El Salvador, January 2011
From Golfito we day hopped up the Costa Rican Coast, leaving early each morning.  Anchoring by the late afternoon, which would allow us alittle time to go ashore and explore.  If we enjoyed the place we would stay, otherwise, if weather permitted we would leave the next day.  Everyday we were treated by all the beauty nature can offer, humpback whales breeching, hundreds of manta rays leaping out of the water, dolphins riding our bow sprit and turtles warming themselves on the surface.
Humpback whales swimming next to Blue Sky.
Juvenile manta rays leaping out of the water.  This area is their breeding ground and we would see hundreds at a time.
Sir Francis Drake has been to many places around the world, and so has our Drake. SFD did not have the luxury of the internet when he happened to anchor in what is now called Drake's Bay, Costa Rica. 
In all our years of cruising we never tire of seeing dolphins swimming next to the boat.  Different pods of spotted dolphins would play for hours around Blue Sky.  Some sections of the ocean the water was dark green and full of nutrients, and others it was a deep blue. 
The coast of Costa Rica offered many semi-protected anchorages.  A fantastic cruising guide for this area, which you can download off the internet for a small fee, was written by
s/v Sarana. They also have guides on all of Central America.
Along the coastal stretch of Costa Rica we did not encounter any other cruising yachts, until we reached Playa Coco.  This is a semi-safe anchorage from the papagayo winds. These winds form when cold air from the Gulf of Mexico channels through a gap in the Central America Cordilla mountains into the Pacific, they often reach hurricane force.
Phoebe and Drake on the beach at Playa Coco
Phoebe holding up the sun  in Samara.
Local fishing boats at Bahia Ballena.
From Playa Coco we crossed over to Bahia Ballena which is very protected and a good spot to wait for a weather window to head across the dangerous area where the papagayos are their strongest.  Once anchored, three other yachts appeared that were heading south.  A catamaran, was dismasted, after traveling through a section which is notorious for strong papagayo winds.  The weather prediction was for 15 knots, they experienced 50.  The northern section of Costa Rica, into Nicaragua and El Salvador experience these winds.  With that said, we decided to pick a no-wind weather window and make the miles all the way to Bahia del Sol, El Salvador, which is out of the danger zone.  
The 272 nm trip took us two nights.  To enter into Bahia del Sol, you need a rising tide and guide. 

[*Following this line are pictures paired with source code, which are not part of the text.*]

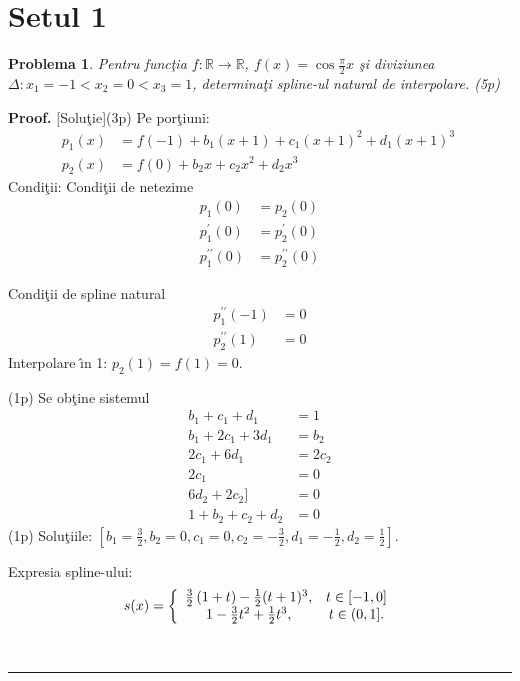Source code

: \documentclass{article}%
\newtheorem{problem}[theorem]{Problema}
\newenvironment{proof}[1][Proof]{\noindent\textbf{#1.} }{\ \rule{0.5em}{0.5em}}
\begin{document}
\section*{Setul 1}

\begin{problem}
Pentru func\c{t}ia $f:\mathbb{R\rightarrow R}$, $f(x)=\cos\frac{\pi}{2}x$
\c{s}i diviziunea $\Delta:x_{1}=-1<x_{2}=0<x_{3}=1$, determina\c{t}i spline-ul
natural de interpolare. (5p)
\end{problem}

\begin{proof}
[Solu\c{t}ie](3p) Pe por\c{t}iuni:
\begin{align*}
p_{1}(x) &  =f(-1)+b_{1}(x+1)+c_{1}(x+1)^{2}+d_{1}(x+1)^{3}~\\
p_{2}(x) &  =f(0)+b_{2}x+c_{2}x^{2}+d_{2}x^{3}%
\end{align*}
Condi\c{t}ii: Condi\c{t}ii de netezime%
\begin{align*}
p_{1}(0) &  =p_{2}(0)\\
p_{1}^{\prime}(0) &  =p_{2}^{\prime}(0)\\
p_{1}^{\prime\prime}(0) &  =p_{2}^{\prime\prime}(0)
\end{align*}


Condi\c{t}ii de spline natural%
\begin{align*}
p_{1}^{\prime\prime}(-1)  &  =0\\
p_{2}^{\prime\prime}(1)  &  =0
\end{align*}
Interpolare \^{\i}n 1: $p_{2}(1)=f(1)=0$. 

(1p) Se ob\c{t}ine sistemul%
\begin{align*}
b_{1}+c_{1}+d_{1}  &  =1\\
b_{1}+2c_{1}+3d_{1}  &  =b_{2}\\
2c_{1}+6d_{1}  &  =2c_{2}\\
2c_{1}  &  =0\\
6d_{2}+2c_{2}]  &  =0\\
1+b_{2}+c_{2}+d_{2}  &  =0
\end{align*}
(1p) Solu\c{t}iile: $\left[  b_{1}=\frac{3}{2},b_{2}=0,c_{1}=0,c_{2}=-\frac
{3}{2},d_{1}=-\frac{1}{2},d_{2}=\frac{1}{2}\right]$. 

Expresia spline-ului:%
\[
s(x)=\left\{
\begin{array}
[c]{cc}%
\frac{3}{2}\left(  1+t\right)  -\frac{1}{2}(t+1)^{3}, & t\in\lbrack-1,0]\\
1-\frac{3}{2}t^{2}+\frac{1}{2}t^{3}, & t\in(0,1].
\end{array}
\right.
\]

\end{proof}
\end{document}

Fortunately our arrival corresponded to the high tide.  Rohilio met us on the outside of the river bar on his jet ski to guide us in.  The bar changes everyday and it is a narrow "S" turning channel.  We had waves breaking on either side of Blue Sky and saw depth of 8 feet.  Our draft is 8 feet, so it was very unnerving being lifted by a wave and just waiting to touch the bottom.  Our guide was a pro and we made it in and tied up to the dock unscathed.
Papusa's on the grill.
After a passage our favorite thing to do is get off the boat and have a meal out.   Once Blue Sky was secure we explored our suroundings.  Bahia del Sol is a Marina and Hotel, so we had access to all the facilites. Which included a swimming pool, beach resort, friendly macaws and three deer.  Walking a couple blocks down the street, avoiding the rush hour traffic of cows off to graze, we found what we were looking for.  A Papusaria, the traditional El Salvadoran dish, a thick hand made ground corn tortilla, stuffed with cheese and pork.  Or what ever you prefer.  Served with cabbage and salsa to stuff inside as well.  The whole meal costa a whopping $5.00. 
Phoebe feeding the tame macaws.
The deer loved to be fed apples.
Phoebe and Drake enjoying the El Salvadoran surf.
The day after our arrival was my birthday so we hired a car and driver, along with our friends Eric and Robyn, for a tour of the country.  The first stop was a sugar cane factory where they processed the cane straight from the field.  First putting it through a grinder to extract the juice, they transferring the liquid into large vats to cook.  Once the sugar is cooked it is poured into two type of molds.  One, below with the men, are large bars, sold as a type of candy, with raisens and nuts.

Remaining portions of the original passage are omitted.